In the beginning the Souliotes were not troubled by the siege. But month after month the siege tightened fields were lost, and men and animals suffered from lack of food. The iinternational community became concerned with the matter and in April 1803, the French unloaded food supplies and munitions for the besieged in Parga.
But Ali took advantage of the occasion, convincing the agas of the area that they were facing an international conspiracy that would develop into a threat against them all. It was no longer a personal matter between the pasha and the Souliotes. Thousands of Turks and Albanians reinforced him. He began building towers at the exits of the area, attempting to construct a giant trap. The following autumn, the giant trap was completed, but Souli would not fall. He needed the help of someone from the inside.
Many patriots and heroic fighters had come out of the Gousis family. But the family also produced Pelios Gousis, who imagined life rather differently. Ali’s men located Pelios and Ali’s second son, Veli Pasha, was sent to meet and strike a sescret deal with him.
On the specified night, the Turkish-Albanians attacked,l firing on the Souliotes from behind, where Pelios and his men were supposed to be.
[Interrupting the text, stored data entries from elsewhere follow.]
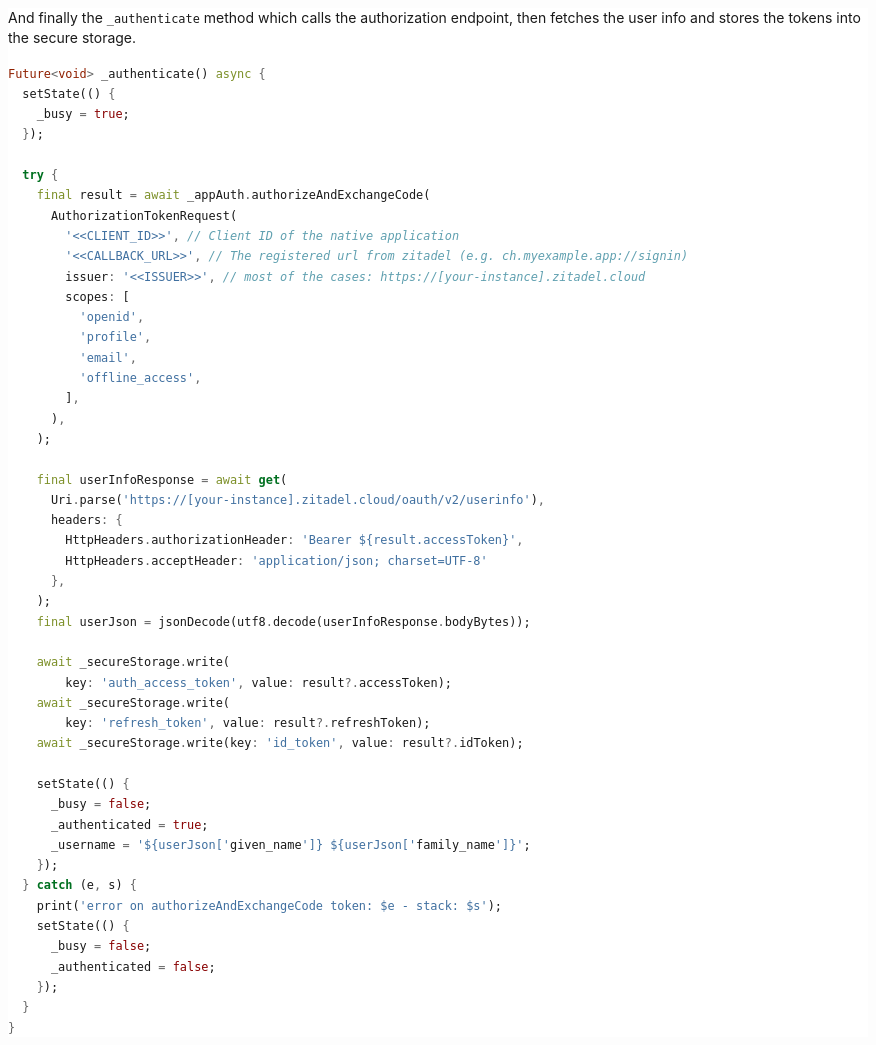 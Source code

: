 And finally the `_authenticate` method which calls the authorization endpoint,
then fetches the user info and stores the tokens into the secure storage.

```dart
Future<void> _authenticate() async {
  setState(() {
    _busy = true;
  });

  try {
    final result = await _appAuth.authorizeAndExchangeCode(
      AuthorizationTokenRequest(
        '<<CLIENT_ID>>', // Client ID of the native application
        '<<CALLBACK_URL>>', // The registered url from zitadel (e.g. ch.myexample.app://signin)
        issuer: '<<ISSUER>>', // most of the cases: https://[your-instance].zitadel.cloud
        scopes: [
          'openid',
          'profile',
          'email',
          'offline_access',
        ],
      ),
    );

    final userInfoResponse = await get(
      Uri.parse('https://[your-instance].zitadel.cloud/oauth/v2/userinfo'),
      headers: {
        HttpHeaders.authorizationHeader: 'Bearer ${result.accessToken}',
        HttpHeaders.acceptHeader: 'application/json; charset=UTF-8'
      },
    );
    final userJson = jsonDecode(utf8.decode(userInfoResponse.bodyBytes));

    await _secureStorage.write(
        key: 'auth_access_token', value: result?.accessToken);
    await _secureStorage.write(
        key: 'refresh_token', value: result?.refreshToken);
    await _secureStorage.write(key: 'id_token', value: result?.idToken);

    setState(() {
      _busy = false;
      _authenticated = true;
      _username = '${userJson['given_name']} ${userJson['family_name']}';
    });
  } catch (e, s) {
    print('error on authorizeAndExchangeCode token: $e - stack: $s');
    setState(() {
      _busy = false;
      _authenticated = false;
    });
  }
}
```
In the darkness and the upheaval, the Souliotes were forced to retreat within the fortified enclosure of the church of Aghia Paraskevi, in Kougi.
By day, Veli’s forces were inside Souli, with the besieged in Aghia Paraskevi continuing to fight. Of the 400 who were fighting in Kougi, some broke through the encirclements with scimitars in hand and were saved. But most, led by Samuel the monk, put fire to the munitions and blew themselves up, along with a good number of Ali’s men.
For the rest, the only way was an honorable peace. The treaty of surrender was signed on December 12, 1803, which allowed the Souliotes to take their weapons and go wherever they pleased.
On December 15, men, women and children were divided into three groups headed to either Zalongo, Vouganeri or Parga. They had not started out when Ali gave the order to hit them.
The group heading towards Parga managed to escape. The group headed to Voulganeri ended up wandering until spring. But the enemy caught the first group at Zalongo, where the Souliotes defended themselves. It was an uneven battle. Forced to retreat, some of the men survived. The women, entrapped, turned towards the steep cliff. It was December 16, 1803, when the dance began. As the enemy charged against them, the womenone by onethrew their children from the cliff before jumping after them themselves. The decision: to choose death over enslavement.